Builder Beware!
In the latest of a two-decade series of cases dealing with the liability of residential developers, the Colorado Court of Appeals recently added further dimension to the implied warranty of habitability law in Colorado. In its December 1983 decision, that Court ruled on six points:
– those who build homes for resale (builder-vendors) impliedly warrant that their homes are habitable
– a builder-vendor is one who either builds, participates in building or supervises the building and may even be a first time builder-vendor. For instance, people building their own homes who, in turn, plan to or may sell them after only a brief period of family occupancy may be builder-vendors
– the implied warranty of habitability imposes liability upon the builder-vendor merely upon proof of a defect due to improper construction, design, or preparation o liability cannot be avoided, even when the defect could have been discovered upon a reasonable examination of the premises by the buyer
– it is immaterial whether the buyers knew that the house had been built by the people from whom they purchased
– the implied warranty of workmanlike construction and habitability may be limited by clear unambiguous language in the contract of purchase-but that language will be strictly construed against the builder vendor if challenged. A simple “as is” clause in the contract is probably insufficient. The recent case involved an Aspen, Colorado home built by a man and wife who did most of the construction work themselves. Like three of their earlier homes, they completed the one in question, lived in it for a short time and then sold it. The trial court ruled that the couple had willfully concealed the presence of the defects and the fact that they had no certificate of occupancy. Therefore, punitive (exemplary) damages were also awarded.
Punitive damages are not commonplace in contract actions.

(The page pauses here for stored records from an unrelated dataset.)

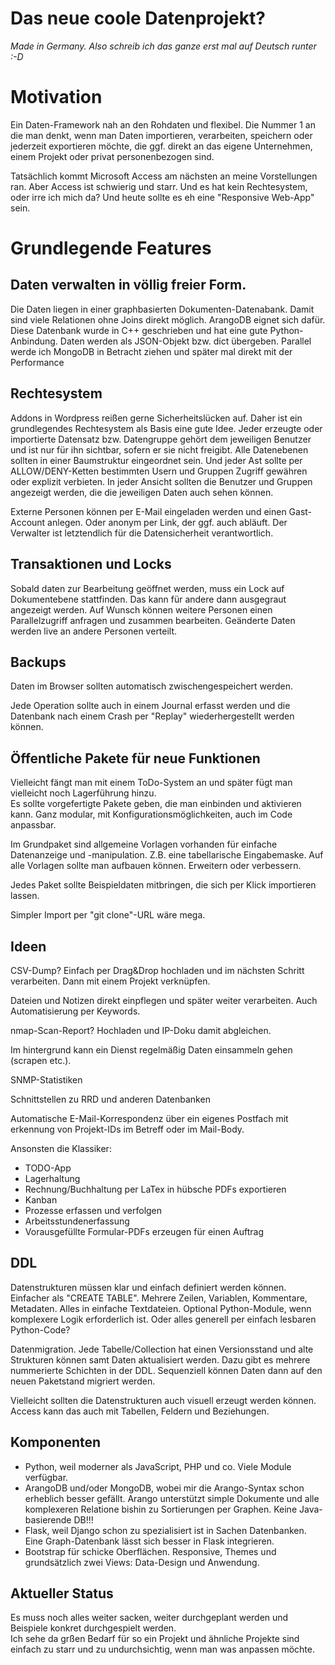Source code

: # Das neue coole Datenprojekt?

_Made in Germany. Also schreib ich das ganze erst mal auf Deutsch runter :-D_  


# Motivation
Ein Daten-Framework nah an den Rohdaten und flexibel. Die Nummer 1 an die man denkt, wenn man Daten importieren, verarbeiten, speichern oder jederzeit exportieren möchte, die ggf. direkt an das eigene Unternehmen, einem Projekt oder privat personenbezogen sind.

Tatsächlich kommt Microsoft Access am nächsten an meine Vorstellungen ran. Aber Access ist schwierig und starr. Und es hat kein Rechtesystem, oder irre ich mich da? Und heute sollte es eh eine "Responsive Web-App" sein.


# Grundlegende Features

## Daten verwalten in völlig freier Form.
Die Daten liegen in einer graphbasierten Dokumenten-Datenabank. Damit sind viele Relationen ohne Joins direkt möglich. ArangoDB eignet sich dafür. Diese Datenbank wurde in C++ geschrieben und hat eine gute Python-Anbindung. Daten werden als JSON-Objekt bzw. dict übergeben.
Parallel werde ich MongoDB in Betracht ziehen und später mal direkt mit der Performance


## Rechtesystem
Addons in Wordpress reißen gerne Sicherheitslücken auf. Daher ist ein grundlegendes Rechtesystem als Basis eine gute Idee.
Jeder erzeugte oder importierte Datensatz bzw. Datengruppe gehört dem jeweiligen Benutzer und ist nur für ihn sichtbar, sofern er sie nicht freigibt.
Alle Datenebenen sollten in einer Baumstruktur eingeordnet sein. Und jeder Ast sollte per ALLOW/DENY-Ketten bestimmten Usern und Gruppen Zugriff gewähren oder explizit verbieten. In jeder Ansicht sollten die Benutzer und Gruppen angezeigt werden, die die jeweiligen Daten auch sehen können.

Externe Personen können per E-Mail eingeladen werden und einen Gast-Account anlegen. Oder anonym per Link, der ggf. auch abläuft. Der Verwalter ist letztendlich für die Datensicherheit verantwortlich.

## Transaktionen und Locks
Sobald daten zur Bearbeitung geöffnet werden, muss ein Lock auf Dokumentebene stattfinden. Das kann für andere dann ausgegraut angezeigt werden. Auf Wunsch können weitere Personen einen Parallelzugriff anfragen und zusammen bearbeiten. Geänderte Daten werden live an andere Personen verteilt.

## Backups
Daten im Browser sollten automatisch zwischengespeichert werden.

Jede Operation sollte auch in einem Journal erfasst werden und die Datenbank nach einem Crash per "Replay" wiederhergestellt werden können.

## Öffentliche Pakete für neue Funktionen
Vielleicht fängt man mit einem ToDo-System an und später fügt man vielleicht noch Lagerführung hinzu.  
Es sollte vorgefertigte Pakete geben, die man einbinden und aktivieren kann. Ganz modular, mit Konfigurationsmöglichkeiten, auch im Code anpassbar.

Im Grundpaket sind allgemeine Vorlagen vorhanden für einfache Datenanzeige und -manipulation. Z.B. eine tabellarische Eingabemaske. Auf alle Vorlagen sollte man aufbauen können. Erweitern oder verbessern.

Jedes Paket sollte Beispieldaten mitbringen, die sich per Klick importieren lassen.

Simpler Import per "git clone"-URL wäre mega.

## Ideen

CSV-Dump? Einfach per Drag&Drop hochladen und im nächsten Schritt verarbeiten. Dann mit einem Projekt verknüpfen.  

Dateien und Notizen direkt einpflegen und später weiter verarbeiten. Auch Automatisierung per Keywords.

nmap-Scan-Report? Hochladen und IP-Doku damit abgleichen.  

Im hintergrund kann ein Dienst regelmäßig Daten einsammeln gehen (scrapen etc.).

SNMP-Statistiken

Schnittstellen zu RRD und anderen Datenbanken

Automatische E-Mail-Korrespondenz über ein eigenes Postfach mit erkennung von Projekt-IDs im Betreff oder im Mail-Body.

Ansonsten die Klassiker:
- TODO-App
- Lagerhaltung
- Rechnung/Buchhaltung per LaTex in hübsche PDFs exportieren
- Kanban
- Prozesse erfassen und verfolgen
- Arbeitsstundenerfassung
- Vorausgefüllte Formular-PDFs erzeugen für einen Auftrag


## DDL
Datenstrukturen müssen klar und einfach definiert werden können. Einfacher als "CREATE TABLE". Mehrere Zeilen, Variablen, Kommentare, Metadaten. Alles in einfache Textdateien. Optional Python-Module, wenn komplexere Logik erforderlich ist.
Oder alles generell per einfach lesbaren Python-Code?

Datenmigration. Jede Tabelle/Collection hat einen Versionsstand und alte Strukturen können samt Daten aktualisiert werden. Dazu gibt es mehrere nummerierte Schichten in der DDL. Sequenziell können Daten dann auf den neuen Paketstand migriert werden.

Vielleicht sollten die Datenstrukturen auch visuell erzeugt werden können. Access kann das auch mit Tabellen, Feldern und Beziehungen.


## Komponenten
- Python, weil moderner als JavaScript, PHP und co. Viele Module verfügbar.
- ArangoDB und/oder MongoDB, wobei mir die Arango-Syntax schon erheblich besser gefällt. Arango unterstützt simple Dokumente und alle komplexeren Relatione bishin zu Sortierungen per Graphen. Keine Java-basierende DB!!!
- Flask, weil Django schon zu spezialisiert ist in Sachen Datenbanken. Eine Graph-Datenbank lässt sich besser in Flask integrieren.
- Bootstrap für schicke Oberflächen. Responsive, Themes und grundsätzlich zwei Views: Data-Design und Anwendung.


## Aktueller Status
Es muss noch alles weiter sacken, weiter durchgeplant werden und Beispiele konkret durchgespielt werden.  
Ich sehe da grßen Bedarf für so ein Projekt und ähnliche Projekte sind einfach zu starr und zu undurchsichtig, wenn man was anpassen möchte.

However, the court declared:
“Where, however, as here, the facts…establish willful and wanton conduct and reckless disregard for the rights of the [buyer], the maleficent intent on which exemplary damage awards in tort [non-contract wrongful conduct] are based is present, and exemplary damages may be awarded though the action sounds in contract.”
The amount of the punitive damages awarded was measured by the attorney’s fees and the costs the buyers incurred in prosecuting their claim against the sellers.
This recent case was Davies v. Bradley, 676P.2d 1242 (Colo. App. 1983).
Other Colorado appeals court cases have ruled that even those who do not buy directly from a builder-vendor may recover for breach of the implied warranty of habitability and that a builder-vendor who repurchased a home, fixed it up, and then resold it would also be liable for implied warranties.
Long gone are the days of caveat emptor-buyer beware. It’s now builder beware!
Update Note: On September 8, 1987 the Colorado Supreme Court changed the rule in Colorado. It decided that punitive damages cannot be awarded in breach of contract cases. Mortgage Finance, Inc. v. Podleski, 742 P.2d 900 (Colo. 1987).